- **YOUR OBJECTIVE**: Print the records below exactly, with no pictures.

►

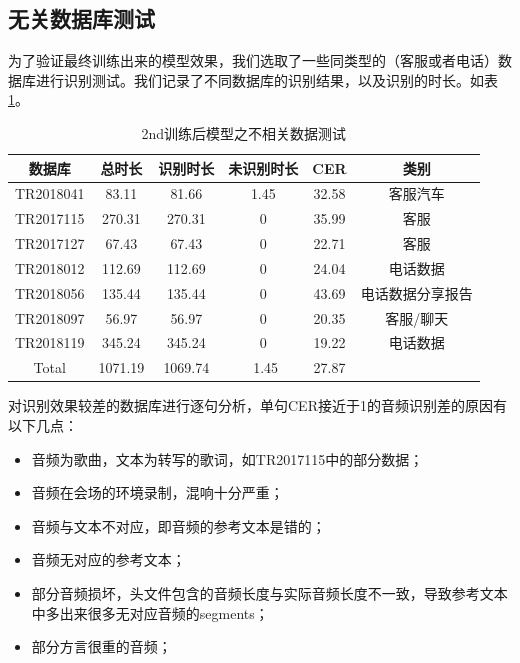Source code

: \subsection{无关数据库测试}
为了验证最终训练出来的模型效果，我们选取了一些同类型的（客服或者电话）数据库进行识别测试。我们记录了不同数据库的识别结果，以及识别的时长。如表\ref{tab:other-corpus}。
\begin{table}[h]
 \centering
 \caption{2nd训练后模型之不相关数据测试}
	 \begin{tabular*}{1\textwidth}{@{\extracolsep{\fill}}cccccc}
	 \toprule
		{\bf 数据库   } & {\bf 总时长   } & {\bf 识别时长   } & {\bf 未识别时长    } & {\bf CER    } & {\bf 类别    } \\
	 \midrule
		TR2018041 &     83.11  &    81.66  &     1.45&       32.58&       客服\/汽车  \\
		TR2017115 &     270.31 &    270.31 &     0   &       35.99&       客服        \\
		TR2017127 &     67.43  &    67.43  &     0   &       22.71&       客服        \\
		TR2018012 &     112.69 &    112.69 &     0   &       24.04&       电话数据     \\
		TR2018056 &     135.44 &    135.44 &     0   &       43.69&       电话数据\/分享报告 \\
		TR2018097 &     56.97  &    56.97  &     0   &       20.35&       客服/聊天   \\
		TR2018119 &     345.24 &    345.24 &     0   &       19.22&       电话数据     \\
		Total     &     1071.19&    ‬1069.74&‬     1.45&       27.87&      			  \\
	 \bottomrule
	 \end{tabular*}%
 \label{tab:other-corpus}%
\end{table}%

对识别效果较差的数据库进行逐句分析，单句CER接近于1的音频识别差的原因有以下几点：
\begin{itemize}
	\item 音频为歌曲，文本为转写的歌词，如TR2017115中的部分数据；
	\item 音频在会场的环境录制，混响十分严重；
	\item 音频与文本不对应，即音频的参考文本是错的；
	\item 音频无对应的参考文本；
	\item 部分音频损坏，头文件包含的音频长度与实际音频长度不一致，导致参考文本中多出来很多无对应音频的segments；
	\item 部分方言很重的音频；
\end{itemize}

◄

- **YOUR RESPONSE**:
Source code

: \subsection{无关数据库测试}
为了验证最终训练出来的模型效果，我们选取了一些同类型的（客服或者电话）数据库进行识别测试。我们记录了不同数据库的识别结果，以及识别的时长。如表\ref{tab:other-corpus}。
\begin{table}[h]
 \centering
 \caption{2nd训练后模型之不相关数据测试}
	 \begin{tabular*}{1\textwidth}{@{\extracolsep{\fill}}cccccc}
	 \toprule
		{\bf 数据库   } & {\bf 总时长   } & {\bf 识别时长   } & {\bf 未识别时长    } & {\bf CER    } & {\bf 类别    } \\
	 \midrule
		TR2018041 &     83.11  &    81.66  &     1.45&       32.58&       客服\/汽车  \\
		TR2017115 &     270.31 &    270.31 &     0   &       35.99&       客服        \\
		TR2017127 &     67.43  &    67.43  &     0   &       22.71&       客服        \\
		TR2018012 &     112.69 &    112.69 &     0   &       24.04&       电话数据     \\
		TR2018056 &     135.44 &    135.44 &     0   &       43.69&       电话数据\/分享报告 \\
		TR2018097 &     56.97  &    56.97  &     0   &       20.35&       客服/聊天   \\
		TR2018119 &     345.24 &    345.24 &     0   &       19.22&       电话数据     \\
		Total     &     1071.19&    ‬1069.74&‬     1.45&       27.87&      			  \\
	 \bottomrule
	 \end{tabular*}%
 \label{tab:other-corpus}%
\end{table}%

对识别效果较差的数据库进行逐句分析，单句CER接近于1的音频识别差的原因有以下几点：
\begin{itemize}
	\item 音频为歌曲，文本为转写的歌词，如TR2017115中的部分数据；
	\item 音频在会场的环境录制，混响十分严重；
	\item 音频与文本不对应，即音频的参考文本是错的；
	\item 音频无对应的参考文本；
	\item 部分音频损坏，头文件包含的音频长度与实际音频长度不一致，导致参考文本中多出来很多无对应音频的segments；
	\item 部分方言很重的音频；
\end{itemize}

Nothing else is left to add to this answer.